[INFORMATION SHOWN — start]

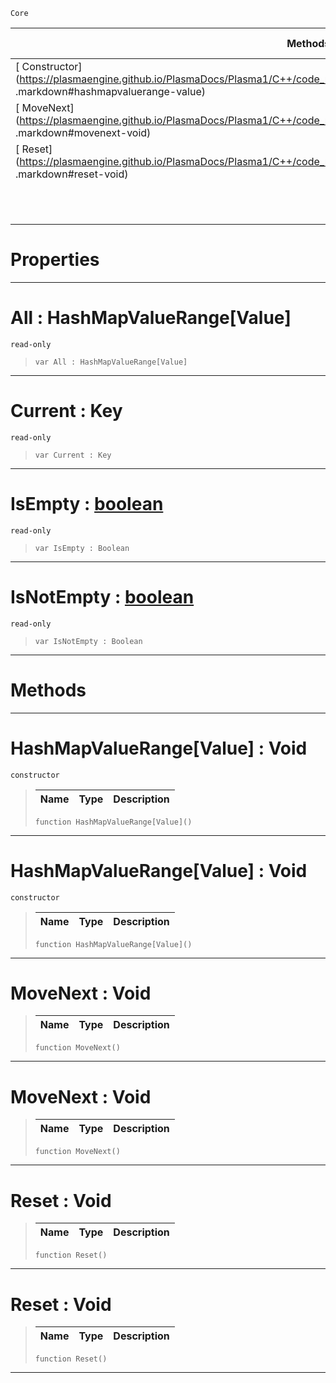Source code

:  `Core`

|Methods|Properties|Base Classes|Derived Classes|
|---|---|---|---|
|[ Constructor](https://plasmaengine.github.io/PlasmaDocs/Plasma1/C++/code_reference/lightning_base_types/hashmapvaluerange_value .markdown#hashmapvaluerange-value)|[ All](https://plasmaengine.github.io/PlasmaDocs/Plasma1/C++/code_reference/lightning_base_types/hashmapvaluerange_value .markdown#all-plasma-engine-document)| | |
|[ MoveNext](https://plasmaengine.github.io/PlasmaDocs/Plasma1/C++/code_reference/lightning_base_types/hashmapvaluerange_value .markdown#movenext-void)|[ Current](https://plasmaengine.github.io/PlasmaDocs/Plasma1/C++/code_reference/lightning_base_types/hashmapvaluerange_value .markdown#current-key)| | |
|[ Reset](https://plasmaengine.github.io/PlasmaDocs/Plasma1/C++/code_reference/lightning_base_types/hashmapvaluerange_value .markdown#reset-void)|[ IsEmpty](https://plasmaengine.github.io/PlasmaDocs/Plasma1/C++/code_reference/lightning_base_types/hashmapvaluerange_value .markdown#isempty-plasma-engine-docu)| | |
| |[ IsNotEmpty](https://plasmaengine.github.io/PlasmaDocs/Plasma1/C++/code_reference/lightning_base_types/hashmapvaluerange_value .markdown#isnotempty-plasma-engine-d)| | |


 #  Properties


---  
 #  All : HashMapValueRange[Value]

 `read-only`

> 
> ``` lang=cpp, name=Lightning
> var All : HashMapValueRange[Value]


---  
 #  Current : Key

 `read-only`

> 
> ``` lang=cpp, name=Lightning
> var Current : Key


---  
 #  IsEmpty : [boolean](https://plasmaengine.github.io/PlasmaDocs/Plasma1/C++/code_reference/lightning_base_types/boolean.markdown)

 `read-only`

> 
> ``` lang=cpp, name=Lightning
> var IsEmpty : Boolean


---  
 #  IsNotEmpty : [boolean](https://plasmaengine.github.io/PlasmaDocs/Plasma1/C++/code_reference/lightning_base_types/boolean.markdown)

 `read-only`

> 
> ``` lang=cpp, name=Lightning
> var IsNotEmpty : Boolean


---  
 #  Methods


---  
 #  HashMapValueRange[Value] : Void

 `constructor`

> 
> |Name|Type|Description|
> |---|---|---|
> ``` lang=cpp, name=Lightning
> function HashMapValueRange[Value]()
> ``` 


---  
 #  HashMapValueRange[Value] : Void

 `constructor`

> 
> |Name|Type|Description|
> |---|---|---|
> ``` lang=cpp, name=Lightning
> function HashMapValueRange[Value]()
> ``` 


---  
 #  MoveNext : Void

> 
> |Name|Type|Description|
> |---|---|---|
> ``` lang=cpp, name=Lightning
> function MoveNext()
> ``` 


---  
 #  MoveNext : Void

> 
> |Name|Type|Description|
> |---|---|---|
> ``` lang=cpp, name=Lightning
> function MoveNext()
> ``` 


---  
 #  Reset : Void

> 
> |Name|Type|Description|
> |---|---|---|
> ``` lang=cpp, name=Lightning
> function Reset()
> ``` 


---  
 #  Reset : Void

> 
> |Name|Type|Description|
> |---|---|---|
> ``` lang=cpp, name=Lightning
> function Reset()
> ``` 


---  
 

 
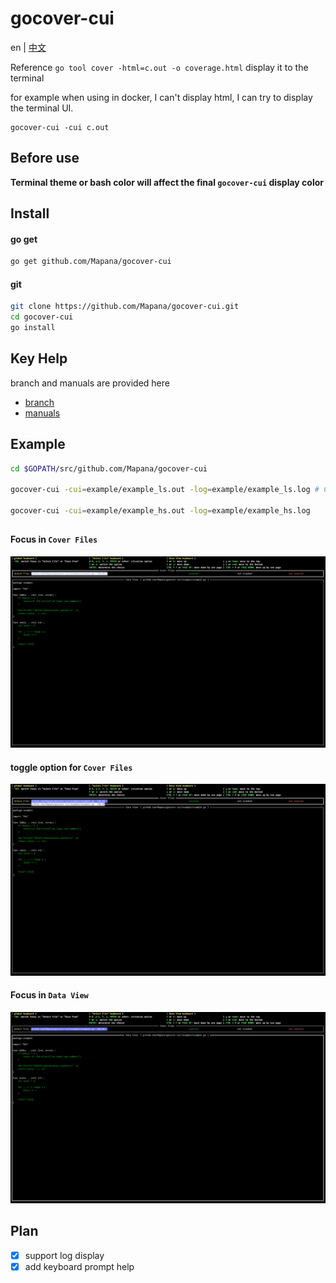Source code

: # gocover-cui
en | [中文](https://github.com/Mapana/gocover-cui/blob/master/README-ZH.md)

Reference `go tool cover -html=c.out -o coverage.html` display it to the terminal

for example when using in docker, I can't display html, I can try to display the terminal UI.

    gocover-cui -cui c.out

## Before use
**Terminal theme or bash color will affect the final `gocover-cui` display color**

## Install
#### go get
``` bash
go get github.com/Mapana/gocover-cui
```

#### git
``` bash
git clone https://github.com/Mapana/gocover-cui.git
cd gocover-cui
go install
```

## Key Help
branch and manuals are provided here
- [branch](https://github.com/Mapana/gocover-cui/tree/key-help)
- [manuals](https://github.com/Mapana/gocover-cui/wiki)

## Example
``` bash
cd $GOPATH/src/github.com/Mapana/gocover-cui

gocover-cui -cui=example/example_ls.out -log=example/example_ls.log # Can run -cui or -log separately

gocover-cui -cui=example/example_hs.out -log=example/example_hs.log
```

##

#### Focus in `Cover Files`
![image](https://github.com/Mapana/gocover-cui/blob/master/gocover-cui-1.png)

#### toggle option for `Cover Files`
![image](https://github.com/Mapana/gocover-cui/blob/master/gocover-cui-2.png)

#### Focus in `Data View`
![image](https://github.com/Mapana/gocover-cui/blob/master/gocover-cui-3.png)

## Plan
- [x] support log display
- [x] add keyboard prompt help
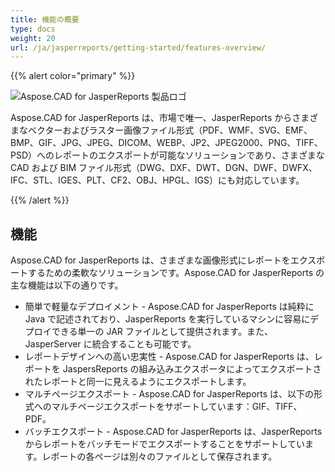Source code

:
 ```yaml
---
title: 機能の概要
type: docs
weight: 20
url: /ja/jasperreports/getting-started/features-overview/
---
```


{{% alert color="primary" %}}

![Aspose.CAD for JasperReports 製品ロゴ](/_assets/home_3.png)

Aspose.CAD for JasperReports は、市場で唯一、JasperReports からさまざまなベクターおよびラスター画像ファイル形式（PDF、WMF、SVG、EMF、BMP、GIF、JPG、JPEG、DICOM、WEBP、JP2、JPEG2000、PNG、TIFF、PSD）へのレポートのエクスポートが可能なソリューションであり、さまざまな CAD および BIM ファイル形式（DWG、DXF、DWT、DGN、DWF、DWFX、IFC、STL、IGES、PLT、CF2、OBJ、HPGL、IGS）にも対応しています。

{{% /alert %}}

## 機能

Aspose.CAD for JasperReports は、さまざまな画像形式にレポートをエクスポートするための柔軟なソリューションです。Aspose.CAD for JasperReports の主な機能は以下の通りです。

- 簡単で軽量なデプロイメント - Aspose.CAD for JasperReports は純粋に Java で記述されており、JasperReports を実行しているマシンに容易にデプロイできる単一の JAR ファイルとして提供されます。また、JasperServer に統合することも可能です。
- レポートデザインへの高い忠実性 - Aspose.CAD for JasperReports は、レポートを JaspersReports の組み込みエクスポータによってエクスポートされたレポートと同一に見えるようにエクスポートします。
- マルチページエクスポート - Aspose.CAD for JasperReports は、以下の形式へのマルチページエクスポートをサポートしています：GIF、TIFF、PDF。
- バッチエクスポート - Aspose.CAD for JasperReports は、JasperReports からレポートをバッチモードでエクスポートすることをサポートしています。レポートの各ページは別々のファイルとして保存されます。
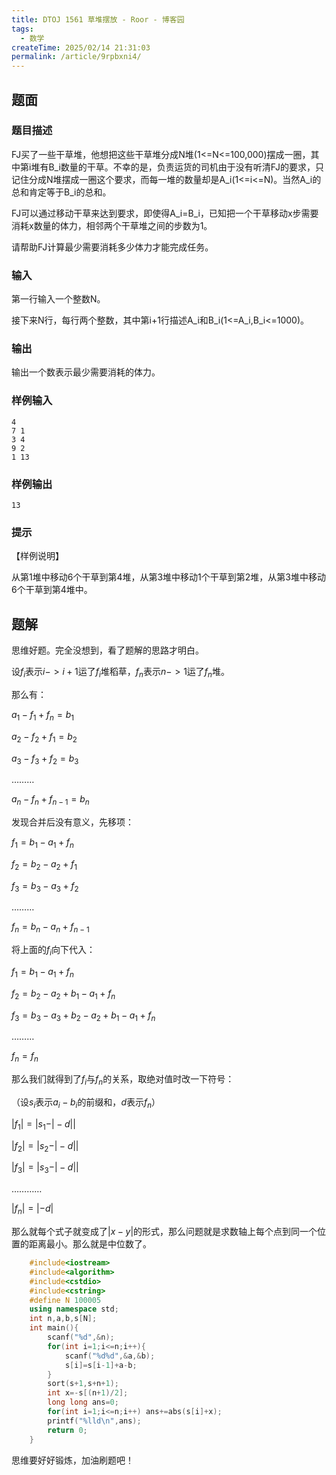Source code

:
 ```yaml
---
title: DTOJ 1561 草堆摆放 - Roor - 博客园
tags:
  - 数学
createTime: 2025/02/14 21:31:03
permalink: /article/9rpbxni4/
---
```

## 题面
###  题目描述

FJ买了一些干草堆，他想把这些干草堆分成N堆(1<=N<=100,000)摆成一圈，其中第i堆有B_i数量的干草。不幸的是，负责运货的司机由于没有听清FJ的要求，只记住分成N堆摆成一圈这个要求，而每一堆的数量却是A_i(1<=i<=N)。当然A_i的总和肯定等于B_i的总和。

FJ可以通过移动干草来达到要求，即使得A_i=B_i，已知把一个干草移动x步需要消耗x数量的体力，相邻两个干草堆之间的步数为1。

请帮助FJ计算最少需要消耗多少体力才能完成任务。

###  输入

第一行输入一个整数N。

接下来N行，每行两个整数，其中第i+1行描述A_i和B_i(1<=A_i,B_i<=1000)。

###  输出

输出一个数表示最少需要消耗的体力。

###  样例输入

    
    
    4 
    7 1 
    3 4 
    9 2 
    1 13

###  样例输出

    
    
    13

###  提示

【样例说明】

从第1堆中移动6个干草到第4堆，从第3堆中移动1个干草到第2堆，从第3堆中移动6个干草到第4堆中。

## 题解

思维好题。完全没想到，看了题解的思路才明白。

设$f_i$表示$i->i+1$运了$f_i$堆稻草，$f_n$表示$n->1$运了$f_n$堆。

那么有：

$a_1-f_1+f_n=b_1$

$a_2-f_2+f_1=b_2$

$a_3-f_3+f_2=b_3$

………

$a_n-f_n+f_{n-1}=b_n$

发现合并后没有意义，先移项：

$f_1=b_1-a_1+f_n$

$f_2=b_2-a_2+f_1$

$f_3=b_3-a_3+f_2$

………

$f_n=b_n-a_n+f_{n-1}$

将上面的$f_i$向下代入：

$f_1=b_1-a_1+f_n$

$f_2=b_2-a_2+b_1-a_1+f_n$

$f_3=b_3-a_3+b_2-a_2+b_1-a_1+f_n$

………

$f_n=f_n$

那么我们就得到了$f_i$与$f_n$的关系，取绝对值时改一下符号：

（设$s_i$表示$a_i-b_i$的前缀和，$d$表示$f_n$）

$|f_1|=|s_1-|-d||$

$|f_2|=|s_2-|-d||$

$|f_3|=|s_3-|-d||$

…………

$|f_n|=|-d|$

那么就每个式子就变成了$|x-y|$的形式，那么问题就是求数轴上每个点到同一个位置的距离最小。那么就是中位数了。

    
```c++
    #include<iostream>
    #include<algorithm>
    #include<cstdio>
    #include<cstring>
    #define N 100005
    using namespace std;
    int n,a,b,s[N];
    int main(){
        scanf("%d",&n);
        for(int i=1;i<=n;i++){
            scanf("%d%d",&a,&b);
            s[i]=s[i-1]+a-b;
        }
        sort(s+1,s+n+1);
        int x=-s[(n+1)/2];
        long long ans=0;
        for(int i=1;i<=n;i++) ans+=abs(s[i]+x);
        printf("%lld\n",ans);
        return 0;
    }
```
思维要好好锻炼，加油刷题吧！

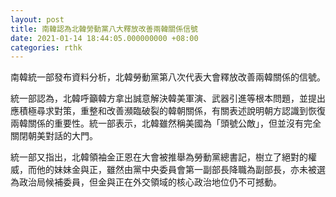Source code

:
```yaml
---
layout: post
title: 南韓認為北韓勞動黨八大釋放改善兩韓關係信號
date: 2021-01-14 18:44:05.000000000 +08:00
categories: rthk
---
```


南韓統一部發布資料分析，北韓勞動黨第八次代表大會釋放改善兩韓關係的信號。

統一部認為，北韓呼籲韓方拿出誠意解決韓美軍演、武器引進等根本問題，並提出應積極尋求對策，重整和改善瀕臨破裂的韓朝關係，有關表述說明朝方認識到恢復兩韓關係的重要性。統一部表示，北韓雖然稱美國為「頭號公敵」，但並沒有完全關閉朝美對話的大門。

統一部又指出，北韓領袖金正恩在大會被推舉為勞動黨總書記，樹立了絕對的權威，而他的妹妹金與正，雖然由黨中央委員會第一副部長降職為副部長，亦未被選為政治局候補委員，但金與正在外交領域的核心政治地位仍不可撼動。

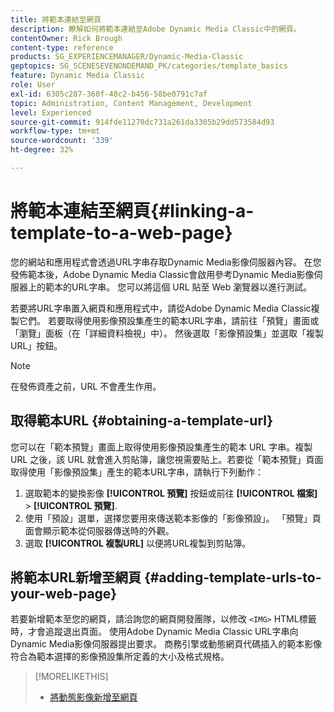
 ```yaml
---
title: 將範本連結至網頁
description: 瞭解如何將範本連結至Adobe Dynamic Media Classic中的網頁。
contentOwner: Rick Brough
content-type: reference
products: SG_EXPERIENCEMANAGER/Dynamic-Media-Classic
geptopics: SG_SCENESEVENONDEMAND_PK/categories/template_basics
feature: Dynamic Media Classic
role: User
exl-id: 6305c287-360f-48c2-b456-58be0791c7af
topic: Administration, Content Management, Development
level: Experienced
source-git-commit: 914fde11270dc731a261da3305b29dd573584d93
workflow-type: tm+mt
source-wordcount: '339'
ht-degree: 32%

---
```


# 將範本連結至網頁{#linking-a-template-to-a-web-page}

您的網站和應用程式會透過URL字串存取Dynamic Media影像伺服器內容。 在您發佈範本後，Adobe Dynamic Media Classic會啟用參考Dynamic Media影像伺服器上的範本的URL字串。 您可以將這個 URL 貼至 Web 瀏覽器以進行測試。

若要將URL字串置入網頁和應用程式中，請從Adobe Dynamic Media Classic複製它們。 若要取得使用影像預設集產生的範本URL字串，請前往「預覽」畫面或「瀏覽」面板（在「詳細資料檢視」中）。 然後選取「影像預設集」並選取「複製 URL」按鈕。

>[!NOTE]
>
>在發佈資產之前，URL 不會產生作用。

## 取得範本URL {#obtaining-a-template-url}

您可以在「範本預覽」畫面上取得使用影像預設集產生的範本 URL 字串。複製 URL 之後，該 URL 就會進入剪貼簿，讓您視需要貼上。若要從「範本預覽」頁面取得使用「影像預設集」產生的範本URL字串，請執行下列動作：

1. 選取範本的變換影像 **[!UICONTROL 預覽]** 按鈕或前往 **[!UICONTROL 檔案]** > **[!UICONTROL 預覽]**.
1. 使用「預設」選單，選擇您要用來傳送範本影像的「影像預設」。 「預覽」頁面會顯示範本從伺服器傳送時的外觀。
1. 選取 **[!UICONTROL 複製URL]** 以便將URL複製到剪貼簿。

## 將範本URL新增至網頁 {#adding-template-urls-to-your-web-page}

若要新增範本至您的網頁，請洽詢您的網頁開發團隊，以修改 `<IMG>` HTML標籤時，才會追蹤退出頁面。 使用Adobe Dynamic Media Classic URL字串向Dynamic Media影像伺服器提出要求。 商務引擎或動態網頁代碼插入的範本影像符合為範本選擇的影像預設集所定義的大小及格式規格。

>[!MORELIKETHIS]
>
>* [將動態影像新增至網頁](linking-urls-web-application.md#adding_dynamic_images_to_your_web_page)
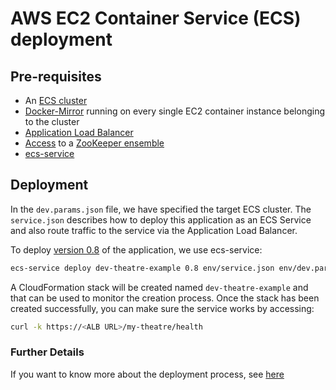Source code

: # AWS EC2 Container Service (ECS) deployment #

## Pre-requisites ##
- An [ECS cluster](https://github.com/LoyaltyOne/ecs-cluster-akka) 
- [Docker-Mirror](https://github.com/LoyaltyOne/docker-mirror) running on every single EC2 container instance belonging 
to the cluster
- [Application Load Balancer](http://docs.aws.amazon.com/elasticloadbalancing/latest/application/introduction.html)
- [Access](https://github.com/LoyaltyOne/bazooka) to a [ZooKeeper ensemble](https://zookeeper.apache.org)
- [ecs-service](https://github.com/ukayani/ecs-service)

## Deployment ##
In the `dev.params.json` file, we have specified the target ECS cluster. The `service.json` describes how to deploy
this application as an ECS Service and also route traffic to the service via the Application Load Balancer. 

To deploy [version 0.8](https://hub.docker.com/r/loyaltyone/theatre-example/tags) of the application, we use ecs-service:
```bash
ecs-service deploy dev-theatre-example 0.8 env/service.json env/dev.params.json -e env/dev.env 
```

A CloudFormation stack will be created named `dev-theatre-example` and that can be used to monitor the creation process.
Once the stack has been created successfully, you can make sure the service works by accessing:
```bash
curl -k https://<ALB URL>/my-theatre/health
```

### Further Details ###
If you want to know more about the deployment process, see [here](https://github.com/LoyaltyOne/theatre-booking-akka-example/wiki/AWS-ECS-Deployments)

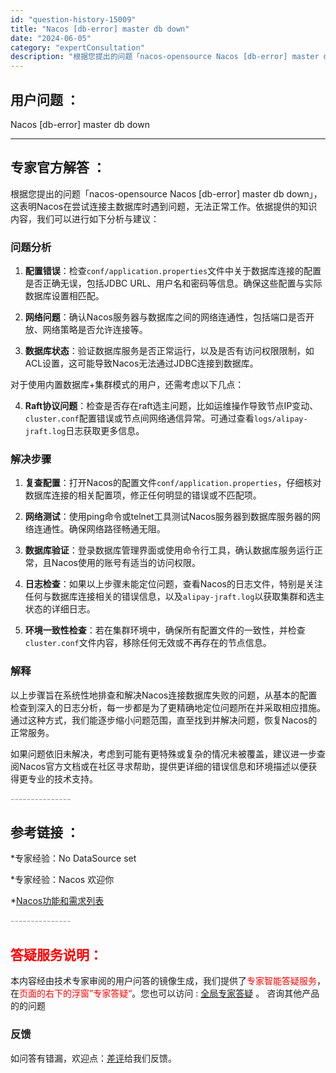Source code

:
 ```yaml
---
id: "question-history-15009"
title: "Nacos [db-error] master db down"
date: "2024-06-05"
category: "expertConsultation"
description: "根据您提出的问题「nacos-opensource Nacos [db-error] master db down」，这表明Nacos在尝试连接主数据库时遇到问题，无法正常工作。依据提供的知识内容，我们可以进行如下分析与建议：### 问题分析1. **配置错误**：检查`conf/applicati"
---
```


## 用户问题 ： 
 Nacos [db-error] master db down  

---------------
## 专家官方解答 ：

根据您提出的问题「nacos-opensource Nacos [db-error] master db down」，这表明Nacos在尝试连接主数据库时遇到问题，无法正常工作。依据提供的知识内容，我们可以进行如下分析与建议：

### 问题分析
1. **配置错误**：检查`conf/application.properties`文件中关于数据库连接的配置是否正确无误，包括JDBC URL、用户名和密码等信息。确保这些配置与实际数据库设置相匹配。
   
2. **网络问题**：确认Nacos服务器与数据库之间的网络连通性，包括端口是否开放、网络策略是否允许连接等。

3. **数据库状态**：验证数据库服务是否正常运行，以及是否有访问权限限制，如ACL设置，这可能导致Nacos无法通过JDBC连接到数据库。

对于使用内置数据库+集群模式的用户，还需考虑以下几点：
   
4. **Raft协议问题**：检查是否存在raft选主问题，比如运维操作导致节点IP变动、`cluster.conf`配置错误或节点间网络通信异常。可通过查看`logs/alipay-jraft.log`日志获取更多信息。

### 解决步骤
1. **复查配置**：打开Nacos的配置文件`conf/application.properties`，仔细核对数据库连接的相关配置项，修正任何明显的错误或不匹配项。

2. **网络测试**：使用ping命令或telnet工具测试Nacos服务器到数据库服务器的网络连通性。确保网络路径畅通无阻。

3. **数据库验证**：登录数据库管理界面或使用命令行工具，确认数据库服务运行正常，且Nacos使用的账号有适当的访问权限。

4. **日志检查**：如果以上步骤未能定位问题，查看Nacos的日志文件，特别是关注任何与数据库连接相关的错误信息，以及`alipay-jraft.log`以获取集群和选主状态的详细日志。

5. **环境一致性检查**：若在集群环境中，确保所有配置文件的一致性，并检查`cluster.conf`文件内容，移除任何无效或不再存在的节点信息。

### 解释
以上步骤旨在系统性地排查和解决Nacos连接数据库失败的问题，从基本的配置检查到深入的日志分析，每一步都是为了更精确地定位问题所在并采取相应措施。通过这种方式，我们能逐步缩小问题范围，直至找到并解决问题，恢复Nacos的正常服务。

如果问题依旧未解决，考虑到可能有更特殊或复杂的情况未被覆盖，建议进一步查阅Nacos官方文档或在社区寻求帮助，提供更详细的错误信息和环境描述以便获得更专业的技术支持。


<font color="#949494">---------------</font> 


## 参考链接 ：

*专家经验：No DataSource set 
 
 *专家经验：Nacos 欢迎你 
 
 *[Nacos功能和需求列表](https://nacos.io/docs/latest/archive/feature-list)


 <font color="#949494">---------------</font> 
 


## <font color="#FF0000">答疑服务说明：</font> 

本内容经由技术专家审阅的用户问答的镜像生成，我们提供了<font color="#FF0000">专家智能答疑服务</font>，在<font color="#FF0000">页面的右下的浮窗”专家答疑“</font>。您也可以访问 : [全局专家答疑](https://answer.opensource.alibaba.com/docs/intro) 。 咨询其他产品的的问题

### 反馈
如问答有错漏，欢迎点：[差评](https://ai.nacos.io/user/feedbackByEnhancerGradePOJOID?enhancerGradePOJOId=15062)给我们反馈。
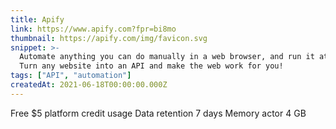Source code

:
 ```yaml
---
title: Apify
link: https://www.apify.com?fpr=bi8mo
thumbnail: https://apify.com/img/favicon.svg
snippet: >-
  Automate anything you can do manually in a web browser, and run it at scale.
  Turn any website into an API and make the web work for you!
tags: ["API", "automation"]
createdAt: 2021-06-18T00:00:00.000Z
---
```

Free $5 platform credit usage
Data retention 7 days
Memory actor 4 GB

[INFORMATION SHOWN — finish]

- ACTIVITY -
List all lines from the entries that include the word "alipay".

- ANSWER BELOW -
4. **Raft协议问题**：检查是否存在raft选主问题，比如运维操作导致节点IP变动、`cluster.conf`配置错误或节点间网络通信异常。可通过查看`logs/alipay-jraft.log`日志获取更多信息。
4. **日志检查**：如果以上步骤未能定位问题，查看Nacos的日志文件，特别是关注任何与数据库连接相关的错误信息，以及`alipay-jraft.log`以获取集群和选主状态的详细日志。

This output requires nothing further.